BEGIN THE DATA

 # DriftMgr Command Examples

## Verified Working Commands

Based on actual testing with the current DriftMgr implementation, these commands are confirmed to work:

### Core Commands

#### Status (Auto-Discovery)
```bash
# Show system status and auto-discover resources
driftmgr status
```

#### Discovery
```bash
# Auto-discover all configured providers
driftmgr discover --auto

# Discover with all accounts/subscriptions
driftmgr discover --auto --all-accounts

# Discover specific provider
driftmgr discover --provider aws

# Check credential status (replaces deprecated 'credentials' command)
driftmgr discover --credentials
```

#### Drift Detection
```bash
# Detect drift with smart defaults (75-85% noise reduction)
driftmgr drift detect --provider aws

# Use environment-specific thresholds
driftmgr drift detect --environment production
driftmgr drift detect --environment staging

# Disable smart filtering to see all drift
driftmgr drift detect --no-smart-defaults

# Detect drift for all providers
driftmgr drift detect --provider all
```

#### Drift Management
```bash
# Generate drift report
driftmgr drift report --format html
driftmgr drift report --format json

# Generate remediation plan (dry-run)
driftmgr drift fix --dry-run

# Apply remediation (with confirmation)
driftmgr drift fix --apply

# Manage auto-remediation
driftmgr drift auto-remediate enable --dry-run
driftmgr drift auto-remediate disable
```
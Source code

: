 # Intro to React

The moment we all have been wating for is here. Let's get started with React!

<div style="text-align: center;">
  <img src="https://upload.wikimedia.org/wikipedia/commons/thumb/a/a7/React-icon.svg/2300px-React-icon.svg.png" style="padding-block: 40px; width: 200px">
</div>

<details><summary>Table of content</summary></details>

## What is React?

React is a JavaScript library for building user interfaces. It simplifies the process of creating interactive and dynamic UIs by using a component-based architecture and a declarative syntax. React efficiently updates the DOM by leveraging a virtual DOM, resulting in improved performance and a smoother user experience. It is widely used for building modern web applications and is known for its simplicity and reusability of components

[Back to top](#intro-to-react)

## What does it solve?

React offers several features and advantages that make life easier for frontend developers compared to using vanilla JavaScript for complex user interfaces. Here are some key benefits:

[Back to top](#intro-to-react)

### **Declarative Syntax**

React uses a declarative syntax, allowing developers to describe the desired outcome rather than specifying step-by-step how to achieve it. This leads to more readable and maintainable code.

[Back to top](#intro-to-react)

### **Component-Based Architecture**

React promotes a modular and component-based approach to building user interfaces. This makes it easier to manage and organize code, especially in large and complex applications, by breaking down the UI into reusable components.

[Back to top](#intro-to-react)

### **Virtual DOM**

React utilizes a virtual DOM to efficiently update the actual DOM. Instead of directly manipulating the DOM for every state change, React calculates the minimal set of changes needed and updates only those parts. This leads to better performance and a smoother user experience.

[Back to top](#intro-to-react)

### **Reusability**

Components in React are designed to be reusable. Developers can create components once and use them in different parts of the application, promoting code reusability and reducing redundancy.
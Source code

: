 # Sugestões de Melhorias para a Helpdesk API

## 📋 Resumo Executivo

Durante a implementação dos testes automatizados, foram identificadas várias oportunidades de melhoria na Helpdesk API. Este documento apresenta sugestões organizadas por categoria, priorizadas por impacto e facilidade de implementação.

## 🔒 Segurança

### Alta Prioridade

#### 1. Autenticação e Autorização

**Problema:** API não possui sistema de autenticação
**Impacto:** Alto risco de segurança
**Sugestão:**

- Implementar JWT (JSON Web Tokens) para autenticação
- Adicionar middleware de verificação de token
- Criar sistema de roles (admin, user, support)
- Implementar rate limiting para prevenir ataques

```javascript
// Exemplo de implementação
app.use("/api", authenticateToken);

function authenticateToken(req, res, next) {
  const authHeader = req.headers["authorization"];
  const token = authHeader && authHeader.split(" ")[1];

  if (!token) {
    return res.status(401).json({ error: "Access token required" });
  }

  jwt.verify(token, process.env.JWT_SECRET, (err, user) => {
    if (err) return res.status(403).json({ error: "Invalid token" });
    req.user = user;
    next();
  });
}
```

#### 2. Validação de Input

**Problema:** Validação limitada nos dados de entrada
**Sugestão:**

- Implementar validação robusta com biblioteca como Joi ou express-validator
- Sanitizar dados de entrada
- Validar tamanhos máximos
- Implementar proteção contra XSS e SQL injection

END THE DATA

Go through the listing above and return each line that includes the word "Helpdesk".

: # Sugestões de Melhorias para a Helpdesk API
Durante a implementação dos testes automatizados, foram identificadas várias oportunidades de melhoria na Helpdesk API. Este documento apresenta sugestões organizadas por categoria, priorizadas por impacto e facilidade de implementação.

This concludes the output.